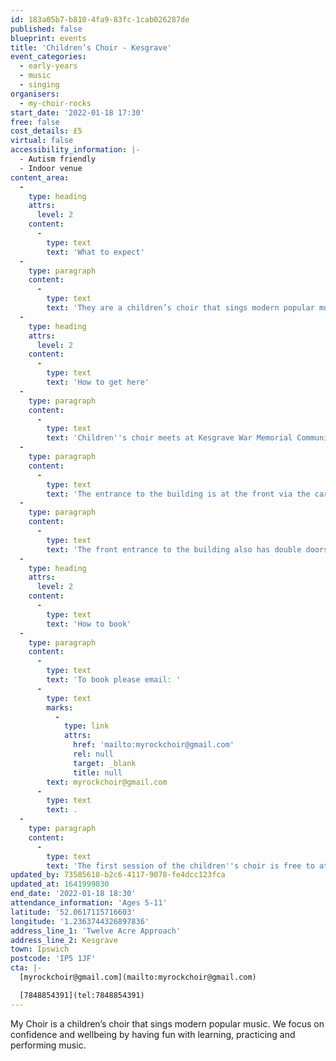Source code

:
 ```yaml
---
id: 183a05b7-b810-4fa9-83fc-1cab026287de
published: false
blueprint: events
title: 'Children’s Choir - Kesgrave'
event_categories:
  - early-years
  - music
  - singing
organisers:
  - my-choir-rocks
start_date: '2022-01-18 17:30'
free: false
cost_details: £5
virtual: false
accessibility_information: |-
  - Autism friendly
  - Indoor venue
content_area:
  -
    type: heading
    attrs:
      level: 2
    content:
      -
        type: text
        text: 'What to expect'
  -
    type: paragraph
    content:
      -
        type: text
        text: 'They are a children’s choir that sings modern popular music. The choir sessions focus on wellbeing and confidence through the learning, practice and performance of music.'
  -
    type: heading
    attrs:
      level: 2
    content:
      -
        type: text
        text: 'How to get here'
  -
    type: paragraph
    content:
      -
        type: text
        text: 'Children''s choir meets at Kesgrave War Memorial Community Centre on Twelve acre approach.'
  -
    type: paragraph
    content:
      -
        type: text
        text: 'The entrance to the building is at the front via the car park which does have disabled parking spaces.'
  -
    type: paragraph
    content:
      -
        type: text
        text: 'The front entrance to the building also has double doors for those with accessibility needs.'
  -
    type: heading
    attrs:
      level: 2
    content:
      -
        type: text
        text: 'How to book'
  -
    type: paragraph
    content:
      -
        type: text
        text: 'To book please email: '
      -
        type: text
        marks:
          -
            type: link
            attrs:
              href: 'mailto:myrockchoir@gmail.com'
              rel: null
              target: _blank
              title: null
        text: myrockchoir@gmail.com
      -
        type: text
        text: .
  -
    type: paragraph
    content:
      -
        type: text
        text: 'The first session of the children''s choir is free to attend then on is £5 per session.'
updated_by: 73585618-b2c6-4117-9078-fe4dcc123fca
updated_at: 1641999830
end_date: '2022-01-18 18:30'
attendance_information: 'Ages 5-11'
latitude: '52.0617115716603'
longitude: '1.2363744326897836'
address_line_1: 'Twelve Acre Approach'
address_line_2: Kesgrave
town: Ipswich
postcode: 'IP5 1JF'
cta: |-
  [myrockchoir@gmail.com](mailto:myrockchoir@gmail.com)

  [7848854391](tel:7848854391)
---
```

My Choir is a children’s choir that sings modern popular music. We focus on confidence and wellbeing by having fun with learning, practicing and performing music.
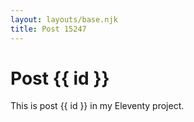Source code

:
 ```yaml
---
layout: layouts/base.njk
title: Post 15247
---
```


# Post {{ id }}

This is post {{ id }} in my Eleventy project.
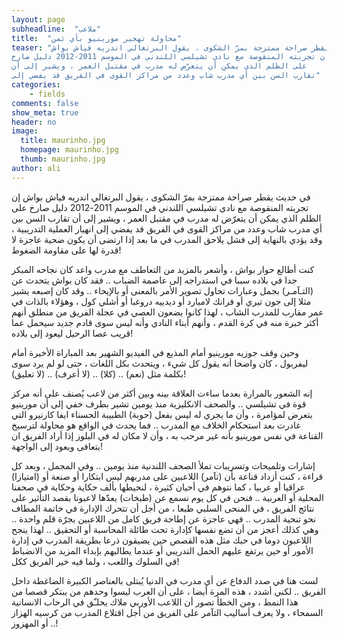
 ```yaml
---
layout: page
subheadline:  "ملاعب"
title:  "محاولة تهجير مورينيو بأي ثمن"
teaser: "في حديث يقطر صراحة ممتزجة بمرّ الشكوى ، يقول البرتغالي اندريه فياش بواش
إن تجربته المنقوصة مع نادي تشيلسي اللندني في الموسم 2011-2012 دليل صارخ
على الظلم الذي يمكن أن يتعرّض له مدرب في مقتبل العمر ، ويشير إلى أن
تقارب السن بين أي مدرب شاب وعدد من مراكز القوى في الفريق قد يفضي إلى"
categories:
    - fields
comments: false
show_meta: true
header: no
image:
  title: maurinho.jpg
  homepage: maurinho.jpg
  thumb: maurinho.jpg
author: ali
---
```



في حديث يقطر صراحة ممتزجة بمرّ الشكوى ، يقول البرتغالي اندريه فياش بواش
إن تجربته المنقوصة مع نادي تشيلسي اللندني في الموسم 2011-2012 دليل صارخ
على الظلم الذي يمكن أن يتعرّض له مدرب في مقتبل العمر ، ويشير إلى أن
تقارب السن بين أي مدرب شاب وعدد من مراكز القوى في الفريق قد يفضي إلى
انهيار العملية التدريبية ، وقد يؤدي بالنهاية إلى فشل يلاحق المدرب في ما
بعد إذا ارتضى أن يكون ضحية عاجزة لا قدرة لها على مقاومة الضغوط!

كنت أطالع حوار بواش ، وأشعر بالمزيد من التعاطف مع مدرب واعد كان نجاحه
المبكر جدا في بلاده سببا في استدراجه إلى عاصمة الضباب .. فقد كان بواش
يتحدث عن (التـآمـر) بجمل وعبارات تحاول تصوير الأمر بالمعنى أو بالإيحاء
.. وقد كان إصبعه يشير مثلا إلى جون تيري أو فرانك لامبارد أو ديدييه
دروغبا أو أشلي كول ، وهؤلاء بالذات في عمر مقارب للمدرب الشاب ، لهذا
كانوا يضعون العصي في عجلة الفريق من منطلق أنهم أكثر خبرة منه في كرة
القدم ، وأنهم أبناء النادي وأنه ليس سوى قادم جديد سيحمل عما قريب عصا
الرحيل ليعود إلى بلاده!

وحين وقف جوزيه مورينيو أمام المذيع في الفيديو الشهير بعد المباراة
الأخيرة أمام ليفربول ، كان واضحا أنه يقول كل شيء ، ويتحدث بكل اللغات ،
حتى لو لم يرد سوى بكلمة مثل (نعم) .. (كلا) .. (لا أعرف) .. (لا تعليق)!

إنه الشعور بالمرارة بعدما ساءت العلاقة بينه وبين أكثر من لاعب يُصنف على
أنه مركز قوة في تشيلسي .. والصحف الانكليزية منذ يومين تشير بطرف خفي إلى
أن مورينيو يتعرض لمؤامرة ، وأن ما يجري له ليس بفعل (حوبة) الطبيبة
الحسناء ايفا كارنيرو التي غادرت بعد استحكام الخلاف مع المدرب .. فما يحدث
في الواقع هو محاولة لترسيخ القناعة في نفس مورينيو بأنه غير مرحب به ، وأن
لا مكان له في البلوز إذا أراد الفريق ان يتعافى ويعود إلى الواجهة!

إشارات وتلميحات وتسريبات تملأ الصحف اللندنية منذ يومين .. وفي المجمل ،
وبعد كل قراءة ، كنت أزداد قناعة بأن (تآمر) اللاعبين على مدربهم ليس
ابتكارا أو صنعة أو (امتيازا) عراقيا أو عربيا ، كما نتوهم في أحيان كثيرة
، لنحيطها بألف حكاية وحكاية في صحفنا المحلية أو العربية .. فنحن في كل
يوم نسمع عن (طبخات) يعدّها لاعبونا بقصد التأثير على نتائج الفريق ، في
المنحى السلبي طبعا ، من أجل أن تتحرك الإدارة في خاتمة المطاف نحو تنحية
المدرب .. فهي عاجزة عن إطاحة فريق كامل من اللاعبين بجرّة قلم واحدة ..
وهي كذلك أعجز من أن تضع نفسها كإدارة تحت طائلة المحاسبة أو التحقيق ..
لهذا ينجح اللاعبون دوما في حبك مثل هذه القصص حين يضيقون ذرعا بطريقة
المدرب في إدارة الأمور أو حين يرتفع عليهم الحمل التدريبي أو عندما
يطالبهم بإبداء المزيد من الانضباط في السلوك واللعب ، ولما فيه خير الفريق
ككل!

لست هنا في صدد الدفاع عن أي مدرب في الدنيا يُبتلى بالعناصر الكبيرة
الضاغطة داخل الفريق .. لكني أشدد ، هذه المرة أيضا ، على أن العرب ليسوا
وحدهم من يبتكر قصصا من هذا النمط ، ومن الخطأ تصور أن اللاعب الأوربي ملاك
يحلـّق في الرحاب الانسانية السمحاء ، ولا يعرف أساليب التآمر على الفريق
من أجل اقتلاع المدرب من كرسيه الهزاز .. أو المهزوز!
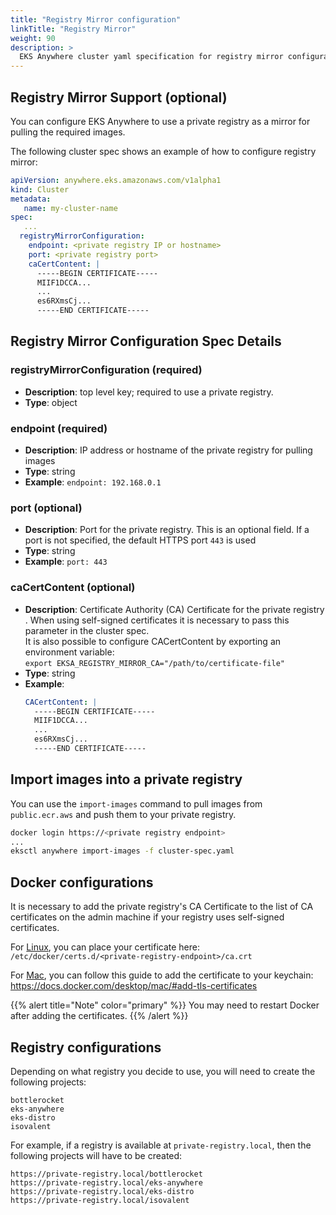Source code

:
 ```yaml
---
title: "Registry Mirror configuration"
linkTitle: "Registry Mirror"
weight: 90
description: >
  EKS Anywhere cluster yaml specification for registry mirror configuration
---
```


## Registry Mirror Support (optional)
You can configure EKS Anywhere to use a private registry as a mirror for pulling the required images.

The following cluster spec shows an example of how to configure registry mirror:
```yaml
apiVersion: anywhere.eks.amazonaws.com/v1alpha1
kind: Cluster
metadata:
   name: my-cluster-name
spec:
   ...
  registryMirrorConfiguration:
    endpoint: <private registry IP or hostname>
    port: <private registry port>
    caCertContent: |
      -----BEGIN CERTIFICATE-----
      MIIF1DCCA...
      ...
      es6RXmsCj...
      -----END CERTIFICATE-----  
```
## Registry Mirror Configuration Spec Details
### __registryMirrorConfiguration__ (required)
* __Description__: top level key; required to use a private registry.
* __Type__: object

### __endpoint__ (required)
* __Description__: IP address or hostname of the private registry for pulling images
* __Type__: string
* __Example__: ```endpoint: 192.168.0.1```
### __port__ (optional)
* __Description__: Port for the private registry. This is an optional field. If a port
  is not specified, the default HTTPS port `443` is used
* __Type__: string
* __Example__: ```port: 443```
### __caCertContent__ (optional)
* __Description__: Certificate Authority (CA) Certificate for the private registry . When using 
  self-signed certificates it is necessary to pass this parameter in the cluster spec.<br/>
  It is also possible to configure CACertContent by exporting an environment variable:<br/>
  `export EKSA_REGISTRY_MIRROR_CA="/path/to/certificate-file"`
* __Type__: string
* __Example__: <br/>
  ```yaml
  CACertContent: |
    -----BEGIN CERTIFICATE-----
    MIIF1DCCA...
    ...
    es6RXmsCj...
    -----END CERTIFICATE-----
  ```

## Import images into a private registry
You can use the `import-images` command to pull images from `public.ecr.aws` and push them to your
private registry.

```bash
docker login https://<private registry endpoint>
...
eksctl anywhere import-images -f cluster-spec.yaml
```
## Docker configurations
It is necessary to add the private registry's CA Certificate
to the list of CA certificates on the admin machine if your registry uses self-signed certificates.

For [Linux](https://docs.docker.com/engine/security/certificates/), you can place your certificate here: `/etc/docker/certs.d/<private-registry-endpoint>/ca.crt`

For [Mac](https://docs.docker.com/desktop/mac/#add-tls-certificates), you can follow this guide to add the certificate to your keychain: https://docs.docker.com/desktop/mac/#add-tls-certificates

{{% alert title="Note" color="primary" %}}
  You may need to restart Docker after adding the certificates.
{{% /alert %}}

## Registry configurations
Depending on what registry you decide to use, you will need to create the following projects:

```
bottlerocket
eks-anywhere
eks-distro
isovalent
```

For example, if a registry is available at `private-registry.local`, then the following 
projects will have to be created:

```
https://private-registry.local/bottlerocket
https://private-registry.local/eks-anywhere
https://private-registry.local/eks-distro
https://private-registry.local/isovalent
```
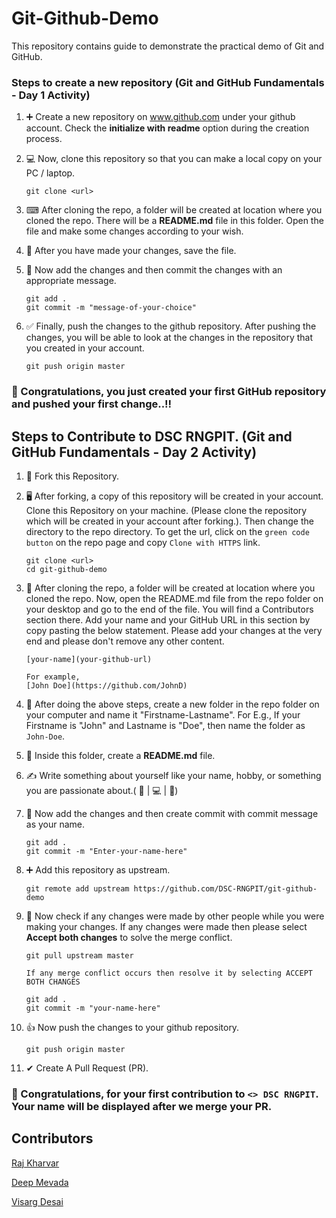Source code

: # Git-Github-Demo
This repository contains guide to demonstrate the practical demo of Git and GitHub.

### Steps to create a new repository (Git and GitHub Fundamentals - Day 1 Activity)

1. ➕ Create a new repository on www.github.com under your github account. Check the **initialize with readme** option during the creation process.
2. 💻 Now, clone this repository so that you can make a local copy on your PC / laptop.

    ```
    git clone <url>
    ```
    
3. ⌨ After cloning the repo, a folder will be created at location where you cloned the repo. There will be a **README.md** file in this folder. Open the file and make some changes according to your wish.
4. 💾 After you have made your changes, save the file. 
5. 💬 Now add the changes and then commit the changes with an appropriate message.

    ```
    git add .
    git commit -m "message-of-your-choice"
    ```

6. ✅ Finally, push the changes to the github repository. After pushing the changes, you will be able to look at the changes in the repository that you created in your account.

    ```
    git push origin master
    ```

### 🎉 Congratulations, you just created your first GitHub repository and pushed your first change..!!

## Steps to Contribute to DSC RNGPIT. (Git and GitHub Fundamentals - Day 2 Activity)

1. 🔱 Fork this Repository.
1. 🖥 After forking, a copy of this repository will be created in your account. Clone this Repository on your machine. (Please clone the repository which will be created in your account after forking.). Then change the directory to the repo directory. To get the url, click on the `green code button` on the repo page and copy `Clone with HTTPS` link.

    ```
    git clone <url>
    cd git-github-demo
    ```

1. 📄 After cloning the repo, a folder will be created at location where you cloned the repo. Now, open the README.md file from the repo folder on your desktop and go to the end of the file. You will find a Contributors section there. Add your name and your GitHub URL in this section by copy pasting the below statement. Please add your changes at the very end and please don't remove any other content.

    ```
    [your-name](your-github-url)
    
    For example, 
    [John Doe](https://github.com/JohnD)
    ```
    
1. 📁 After doing the above steps, create a new folder in the repo folder on your computer and name it "Firstname-Lastname". For E.g., If your Firstname is "John" and Lastname is "Doe", then name the folder as `John-Doe`.
1. 📄 Inside this folder, create a **README.md** file.
1. ✍ Write something about yourself like your name, hobby, or something you are passionate about.( 🏈 | 💻 | 🎯)
    
1. 💬 Now add the changes and then create commit with commit message as your name.

    ```
    git add .
    git commit -m "Enter-your-name-here"
    ```
    
1. ➕ Add this repository as upstream.

    ```
    git remote add upstream https://github.com/DSC-RNGPIT/git-github-demo
    ```
1. 🔄 Now check if any changes were made by other people while you were making your changes. If any changes were made then please select **Accept both changes** to solve the merge conflict.

    ```
    git pull upstream master
    
    If any merge conflict occurs then resolve it by selecting ACCEPT BOTH CHANGES
    ```
    ```
    git add .
    git commit -m "your-name-here"
    ```
1. 👍 Now push the changes to your github repository.

    ```
    git push origin master
    ```
    
1. ✔ Create A Pull Request (PR). 

### 🎉 Congratulations, for your first contribution to `<> DSC RNGPIT`. Your name will be displayed after we merge your PR.

## Contributors
[Raj Kharvar](https://github.com/rajkharvar)

[Deep Mevada](https://github.com/DeepMevada)

[Visarg Desai](https://github.com/cse1313)
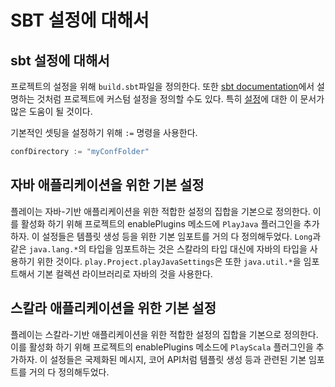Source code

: <!--- Copyright (C) 2009-2015 Typesafe Inc. <http://www.typesafe.com> -->
# SBT 설정에 대해서

## sbt 설정에 대해서

프로젝트의 설정을 위해 `build.sbt`파일을 정의한다. 또한 [sbt documentation](http://www.scala-sbt.org)에서 설명하는 것처럼 프로젝트에 커스텀 설정을 정의할 수도 있다. 특히 [설정](http://www.scala-sbt.org/release/docs/Getting-Started/More-About-Settings)에 대한 이 문서가 많은 도움이 될 것이다.

기본적인 셋팅을 설정하기 위해 `:=` 명령을 사용한다.


```scala
confDirectory := "myConfFolder"     
```

## 자바 애플리케이션을 위한 기본 설정

플레이는 자바-기반 애플리케이션을 위한 적합한 설정의 집합을 기본으로 정의한다. 이를 활성화 하기 위해 프로젝트의 enablePlugins 메소드에 `PlayJava` 플러그인을 추가하자. 이 설정들은 템플릿 생성 등을 위한 기본 임포트를 거의 다 정의해두었다. `Long`과 같은 `java.lang.*`의 타입을 임포트하는 것은 스칼라의 타입 대신에 자바의 타입을 사용하기 위한 것이다. `play.Project.playJavaSettings`은 또한 `java.util.*`을 임포트해서 기본 컬렉션 라이브러리로 자바의 것을 사용한다.

## 스칼라 애플리케이션을 위한 기본 설정

플레이는 스칼라-기반 애플리케이션을 위한 적합한 설정의 집합을 기본으로 정의한다. 이를 활성화 하기 위해 프로젝트의 enablePlugins 메소드에 `PlayScala` 플러그인을 추가하자. 이 설정들은 국제화된 메시지, 코어 API처럼 템플릿 생성 등과 관련된 기본 임포트를 거의 다 정의해두었다.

......

WORK INSTRUCTION =>
When a line in the listing has the word "لهذا", return that line.

SOLVED EXERCISE =>
دروغبا أو أشلي كول ، وهؤلاء بالذات في عمر مقارب للمدرب الشاب ، لهذا
لهذا ينجح اللاعبون دوما في حبك مثل هذه القصص حين يضيقون ذرعا بطريقة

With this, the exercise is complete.